Task to complete
Repeat verbatim, and only, the lines of the data below, beginning at the line that contains "las páginas pendientes" and stopping after the line that contains "páginas restantes!** 🚀".

Records to process
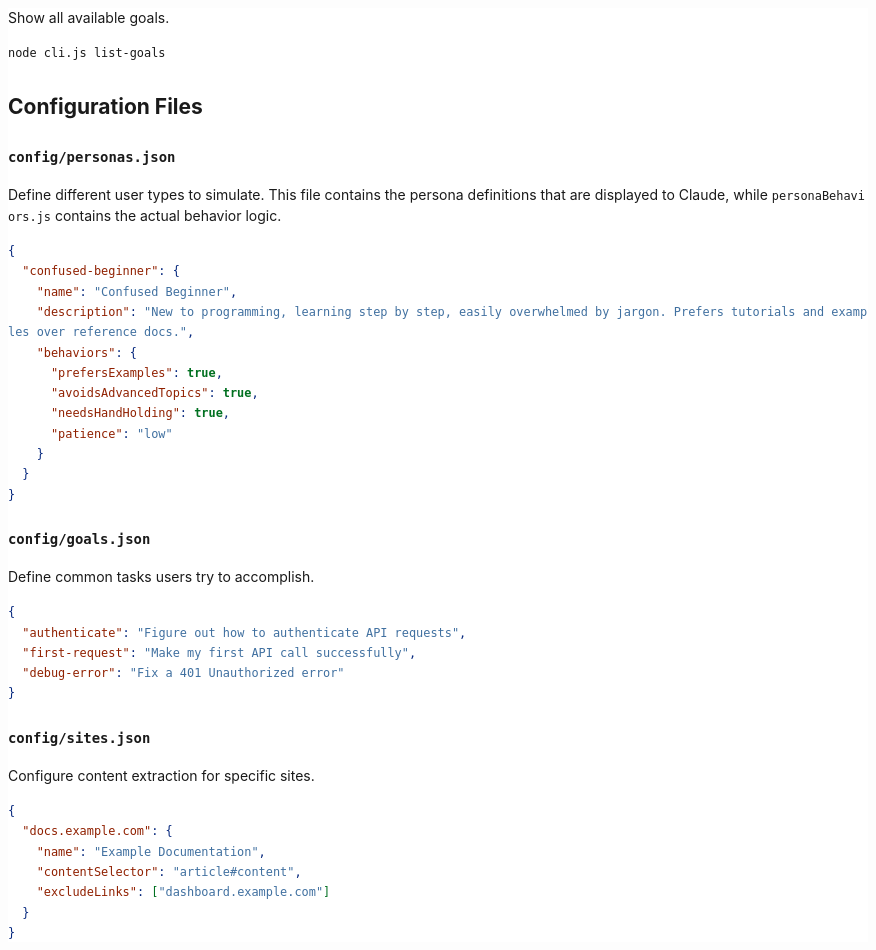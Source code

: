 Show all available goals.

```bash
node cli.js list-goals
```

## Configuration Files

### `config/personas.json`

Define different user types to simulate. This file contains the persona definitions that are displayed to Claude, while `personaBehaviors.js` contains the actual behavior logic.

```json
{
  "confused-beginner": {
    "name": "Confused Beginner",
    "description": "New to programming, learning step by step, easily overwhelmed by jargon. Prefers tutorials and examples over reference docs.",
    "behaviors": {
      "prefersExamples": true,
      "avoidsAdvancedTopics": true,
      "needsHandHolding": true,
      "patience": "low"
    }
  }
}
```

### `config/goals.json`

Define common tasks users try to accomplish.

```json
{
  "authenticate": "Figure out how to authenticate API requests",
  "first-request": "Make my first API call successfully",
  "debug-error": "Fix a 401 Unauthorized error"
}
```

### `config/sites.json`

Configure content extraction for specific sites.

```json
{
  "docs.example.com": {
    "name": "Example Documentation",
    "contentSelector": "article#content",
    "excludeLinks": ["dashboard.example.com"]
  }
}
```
* * *
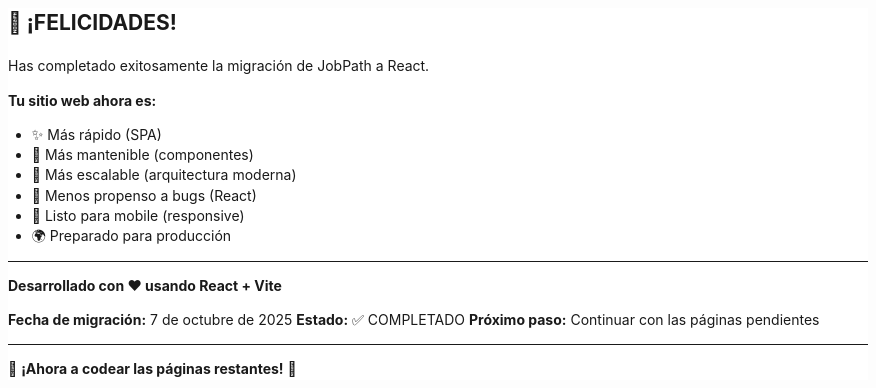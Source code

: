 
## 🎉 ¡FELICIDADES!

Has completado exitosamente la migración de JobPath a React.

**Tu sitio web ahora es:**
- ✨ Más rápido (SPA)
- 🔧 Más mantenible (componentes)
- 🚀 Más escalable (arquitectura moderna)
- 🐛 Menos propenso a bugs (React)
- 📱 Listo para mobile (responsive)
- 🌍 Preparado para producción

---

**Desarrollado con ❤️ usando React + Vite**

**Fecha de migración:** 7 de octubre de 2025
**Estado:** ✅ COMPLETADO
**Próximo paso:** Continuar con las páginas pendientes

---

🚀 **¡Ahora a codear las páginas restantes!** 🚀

Written response
**Próximo paso:** Continuar con las páginas pendientes

---

🚀 **¡Ahora a codear las páginas restantes!** 🚀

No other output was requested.